The geometric structure of images can be well preserved by phase congruency. Oppenheim first identified the ability of phase to extract significant information from images [25], and later Morrone and Owens proposed a model of phase congruency [26]. Since the degree of phase congruency is independent of the overall amplitude of signal, it has better robustness and gives more detailed edge information than the gradient operator when employed for edge detection. Kovesi simplified the calculation of phase congruency with Fourier phase components and extended the model to 2D [14]. Kovesi employed Log-Gabor filters in the computation, which were demonstrated to be more natural for human eyesight.

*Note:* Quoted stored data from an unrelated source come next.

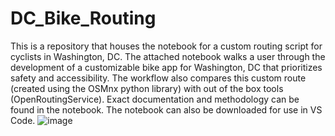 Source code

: # DC_Bike_Routing
This is a repository that houses the notebook for a custom routing script for cyclists in Washington, DC.
The attached notebook walks a user through the development of a customizable bike app for Washington, DC that prioritizes safety and accessibility. The workflow also compares this custom route (created using the OSMnx python library) with out of the box tools (OpenRoutingService). Exact documentation and methodology can be found in the notebook. The notebook can also be downloaded for use in VS Code.
![image](https://github.com/user-attachments/assets/fd9692c6-baf3-4766-b76f-f56baf65978d)
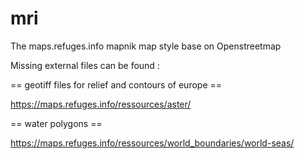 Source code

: # mri
The maps.refuges.info mapnik map style base on Openstreetmap

Missing external files can be found :

== geotiff files for relief and contours of europe ==

https://maps.refuges.info/ressources/aster/


== water polygons ==

https://maps.refuges.info/ressources/world_boundaries/world-seas/ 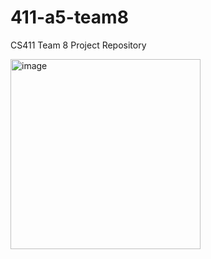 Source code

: # 411-a5-team8
CS411 Team 8 Project Repository



<img width="304" alt="image" src="https://user-images.githubusercontent.com/68728217/236509371-264a36c4-b246-4f05-b5a3-d506596b4e75.png">
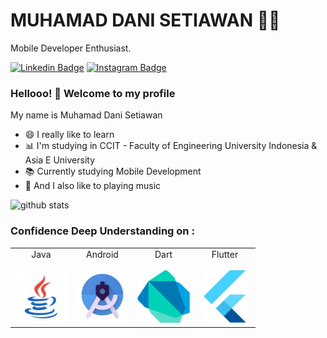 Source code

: # MUHAMAD DANI SETIAWAN :man_technologist:
Mobile Developer Enthusiast.

[![Linkedin Badge](https://img.shields.io/badge/-LinkedIn-blue?style=flat-square&logo=Linkedin&logoColor=white&link=https://www.linkedin.com/in/muhamad-dani-setiawan-7bb234119/)](https://www.linkedin.com/in/muhamad-dani-setiawan-7bb234119/)
[![Instagram Badge](https://img.shields.io/badge/-Instagram-fb3958?style=flat-square&logo=Instagram&logoColor=white&link=hhttps://www.instagram.com/danisetiawan_id/)](https://www.instagram.com/danisetiawan_id/)

### Hellooo! 👋 Welcome to my profile

My name is Muhamad Dani Setiawan

 - 😄 I really like to learn
 - 📊 I'm studying in CCIT - Faculty of Engineering University Indonesia & Asia E University
 - 📚 Currently studying Mobile Development
 - 🎵 And I also like to playing music

![github stats](https://github-readme-stats.vercel.app/api?username=danisetiawanid&show_icons=true&theme=nightowl)

### Confidence Deep Understanding on :  
<table>
  <tbody>
    <tr valign="top">
      <td width="25%" align="center">
        <span>Java</span><br><br> 
        <img height="84px" src="https://github.com/danisetiawanid/danisetiawanid/blob/master/assets/java.svg">
      </td>
      <td width="25%" align="center">
        <span>Android</span><br><br> 
        <img height="84px" src="https://github.com/danisetiawanid/danisetiawanid/blob/master/assets/androidstudio.svg">
      </td>
      <td width="25%" align="center">
        <span>Dart</span><br><br> 
        <img height="84px" src="https://github.com/danisetiawanid/danisetiawanid/blob/master/assets/dart.svg">
      </td>
      <td width="25%" align="center">
        <span>Flutter</span><br><br> 
        <img height="84px" src="https://github.com/danisetiawanid/danisetiawanid/blob/master/assets/flutter.svg">
      </td>
    </tr>
  </tbody>
</table>
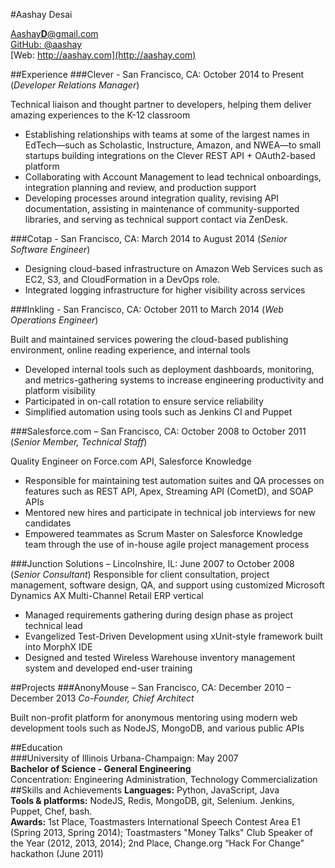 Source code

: #Aashay Desai

<span class="contact email"><a href="mailto:aashayd@gmail.com">Aashay<strong>D</strong>@gmail.com</a></span>  
<span class="contact github">[GitHub: @aashay](http://github.com/aashay)</span>  
<span class="contact web">[Web: http://aashay.com](http://aashay.com)</span>  

##Experience 
###Clever - San Francisco, CA: October 2014 to Present (*Developer Relations Manager*)

Technical liaison and thought partner to developers, helping them deliver amazing experiences to the K-12 classroom

* Establishing relationships with teams at some of the largest names in EdTech—such as Scholastic, Instructure, Amazon, and NWEA—to small startups building integrations on the Clever REST API + OAuth2-based platform
* Collaborating with Account Management to lead technical onboardings, integration planning and review, and production support
* Developing processes around integration quality, revising API documentation, assisting in maintenance of community-supported libraries, and serving as technical support contact via ZenDesk.

###Cotap - San Francisco, CA: March 2014 to August 2014 (*Senior Software Engineer*)

* Designing cloud-based infrastructure on Amazon Web Services such as EC2, S3, and CloudFormation in a DevOps role.  
* Integrated logging infrastructure for higher visibility across services  

###Inkling - San Francisco, CA: October 2011 to March 2014 (*Web Operations Engineer*)

Built and maintained services powering the cloud-based publishing environment, online reading experience, and internal tools

* Developed internal tools such as deployment dashboards, monitoring, and metrics-gathering systems to increase engineering productivity and platform visibility
* Participated in on-call rotation to ensure service reliability
* Simplified automation using tools such as Jenkins CI and Puppet

###Salesforce.com – San Francisco, CA: October 2008 to October 2011 (*Senior Member, Technical Staff*)

Quality Engineer on Force.com API, Salesforce Knowledge  

* Responsible for maintaining test automation suites and QA processes on features such as REST API, Apex, Streaming API (CometD), and SOAP APIs  
* Mentored new hires and participate in technical job interviews for new candidates  
* Empowered teammates as Scrum Master on Salesforce Knowledge team through the use of in-house agile project management process  

###Junction Solutions – Lincolnshire, IL: June 2007 to October 2008 (*Senior Consultant*)
Responsible for client consultation, project management, software design, QA, and support using customized Microsoft Dynamics AX Multi-Channel Retail ERP vertical  

* Managed requirements gathering during design phase as project technical lead   
* Evangelized Test-Driven Development using xUnit-style framework built into MorphX IDE
* Designed and tested Wireless Warehouse inventory management system and developed end-user training

##Projects
###AnonyMouse – San Francisco, CA: December 2010 – December 2013
*Co-Founder, Chief Architect*  

Built non-profit platform for anonymous mentoring using modern web development tools such as NodeJS, MongoDB, and various public APIs  

##Education  
###University of Illinois Urbana-Champaign:	May 2007  
**Bachelor of Science - General Engineering**  
Concentration: Engineering Administration, Technology Commercialization  
##Skills and Achievements
**Languages:** Python, JavaScript, Java  
**Tools &amp; platforms:** NodeJS, Redis, MongoDB, git, Selenium.  Jenkins, Puppet, Chef, bash.   
**Awards:** 1st Place, Toastmasters International Speech Contest Area E1 (Spring 2013, Spring 2014); Toastmasters "Money Talks" Club Speaker of the Year (2012, 2013, 2014); 2nd Place, Change.org “Hack For Change” hackathon (June 2011)

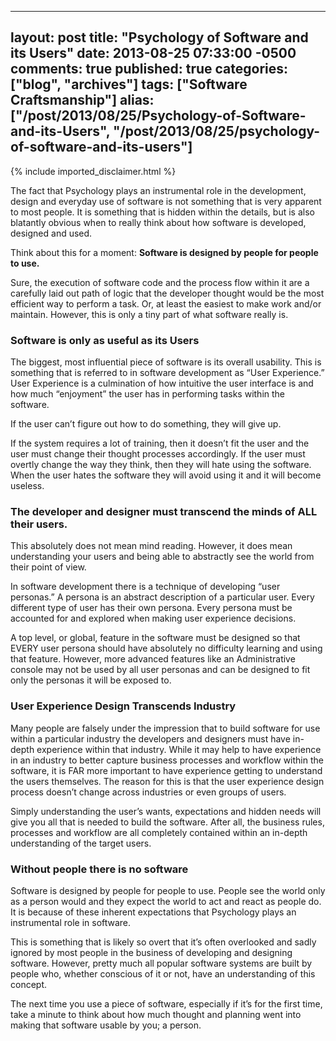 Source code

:   ---
  layout: post
  title: "Psychology of Software and its Users"
  date: 2013-08-25 07:33:00 -0500
  comments: true
  published: true
  categories: ["blog", "archives"]
  tags: ["Software Craftsmanship"]
  alias: ["/post/2013/08/25/Psychology-of-Software-and-its-Users", "/post/2013/08/25/psychology-of-software-and-its-users"]
  ---
<!-- more -->
{% include imported_disclaimer.html %}
<p>The fact that Psychology plays an instrumental role in the development, design and everyday use of software is not something that is very apparent to most people. It is something that is hidden within the details, but is also blatantly obvious when to really think about how software is developed, designed and used.</p>
<p>Think about this for a moment: <strong>Software is designed by people for people to use.</strong></p>
<p>Sure, the execution of software code and the process flow within it are a carefully laid out path of logic that the developer thought would be the most efficient way to perform a task. Or, at least the easiest to make work and/or maintain. However, this is only a tiny part of what software really is.</p>
<h3>Software is only as useful as its Users</h3>
<p>The biggest, most influential piece of software is its overall usability. This is something that is referred to in software development as &ldquo;User Experience.&rdquo; User Experience is a culmination of how intuitive the user interface is and how much &ldquo;enjoyment&rdquo; the user has in performing tasks within the software.</p>
<p>If the user can&rsquo;t figure out how to do something, they will give up.</p>
<p>If the system requires a lot of training, then it doesn&rsquo;t fit the user and the user must change their thought processes accordingly. If the user must overtly change the way they think, then they will hate using the software. When the user hates the software they will avoid using it and it will become useless.</p>
<h3>The developer and designer must transcend the minds of ALL their users.</h3>
<p>This absolutely does not mean mind reading. However, it does mean understanding your users and being able to abstractly see the world from their point of view.</p>
<p>In software development there is a technique of developing &ldquo;user personas.&rdquo; A persona is an abstract description of a particular user. Every different type of user has their own persona. Every persona must be accounted for and explored when making user experience decisions.</p>
<p>A top level, or global, feature in the software must be designed so that EVERY user persona should have absolutely no difficulty learning and using that feature. However, more advanced features like an Administrative console may not be used by all user personas and can be designed to fit only the personas it will be exposed to.</p>
<h3>User Experience Design Transcends Industry</h3>
<p>Many people are falsely under the impression that to build software for use within a particular industry the developers and designers must have in-depth experience within that industry. While it may help to have experience in an industry to better capture business processes and workflow within the software, it is FAR more important to have experience getting to understand the users themselves. The reason for this is that the user experience design process doesn&rsquo;t change across industries or even groups of users.</p>
<p>Simply understanding the user&rsquo;s wants, expectations and hidden needs will give you all that is needed to build the software. After all, the business rules, processes and workflow are all completely contained within an in-depth understanding of the target users.</p>
<h3>Without people there is no software</h3>
<p>Software is designed by people for people to use. People see the world only as a person would and they expect the world to act and react as people do. It is because of these inherent expectations that Psychology plays an instrumental role in software.</p>
<p>This is something that is likely so overt that it&rsquo;s often overlooked and sadly ignored by most people in the business of developing and designing software. However, pretty much all popular software systems are built by people who, whether conscious of it or not, have an understanding of this concept.</p>
<p>The next time you use a piece of software, especially if it&rsquo;s for the first time, take a minute to think about how much thought and planning went into making that software usable by you; a person.</p>

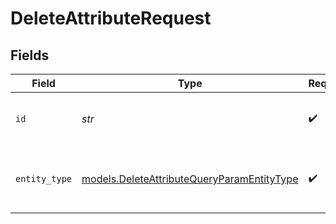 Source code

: # DeleteAttributeRequest


## Fields

| Field                                                                                          | Type                                                                                           | Required                                                                                       | Description                                                                                    |
| ---------------------------------------------------------------------------------------------- | ---------------------------------------------------------------------------------------------- | ---------------------------------------------------------------------------------------------- | ---------------------------------------------------------------------------------------------- |
| `id`                                                                                           | *str*                                                                                          | :heavy_check_mark:                                                                             | Samsara-provided UUID of the attribute.                                                        |
| `entity_type`                                                                                  | [models.DeleteAttributeQueryParamEntityType](../models/deleteattributequeryparamentitytype.md) | :heavy_check_mark:                                                                             | Denotes the type of entity, driver or asset.                                                   |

The intensity value of phase congruency is calculated as Equation (8):

$$PC\left(x,y\right)=\frac{{\sum }_s{\sum }_o{\omega }_o\left(x,y\right)⌊A_{so}\left(x,y\right)\Delta {\Phi }_{so}\left(x,y\right)-T⌋}{{\sum }_s{\sum }_o{A}_{so}\left(x,y\right)+\xi }$$

(8)

where s and o respectively denote the filter scale and orientation, ${\omega }_o$ denotes the weight, and $\xi$ is a minimal constant preventing the denominator from being 0. $A_{so}$ and ${\varphi }_{so}$ denote the amplitude and phase of the PC, respectively, and can be derived from Equations (9) and (10):

$$A_{so}\left(x,y\right)=\sqrt{E_{so}{\left(x,y\right)}^2+O_{so}{\left(x,y\right)}^2}$$

(9)

$${\varphi }_{so}\left(x,y\right)=arctan\left(O_{so}\left(x,y\right)/E_{so}\left(x,y\right)\right)$$

(10)

$E_{so}$ and $O_{so}$ represent the results of even-symmetric filtering and odd-symmetric filtering convolved with image I, respectively. The calculation formula is shown in (11):

$$\begin{array}{c}\hfill \left[E_{so}\left(x,y\right),O_{so}\left(x,y\right)\right]=\left[I\left(x,y\right)\ast L^{even}\left(x,y,s,o\right),I\left(x,y\right)\ast L^{odd}\left(x,y,s,o\right)\right]\end{array}$$

(11)

L is a 2D Log-Gabor filtering function, defined as (12):

$$L\left(\rho ,\theta ,s,o\right)=exp\left(\frac{-{\left(\rho -{\rho }_s\right)}^2}{2{\sigma }_{\rho }^2}\right)exp\left(\frac{-{\left(\theta -{\theta }_{so}\right)}^2}{2{\sigma }_{\theta }^2}\right)$$

(12)

where $\sigma$ represents the bandwidth, and ${\rho }_s$ and ${\theta }_{so}$ are the center frequencies of Log-Gabor filtering.

The edges extracted based on phase congruency are often used for edge detection because of their ability to be unaffected by local light variations in the image, and they can contain various information, especially information at low edge contrast.

A 2D OLG is formed with two Log-Gabor filters with mutually orthogonal directions, which can be expressed by (13). The OLG proposed reduces the amount of computation while avoiding the redundancy of features, and thus can improve the running speed under the premise of ensuring the integrity of features.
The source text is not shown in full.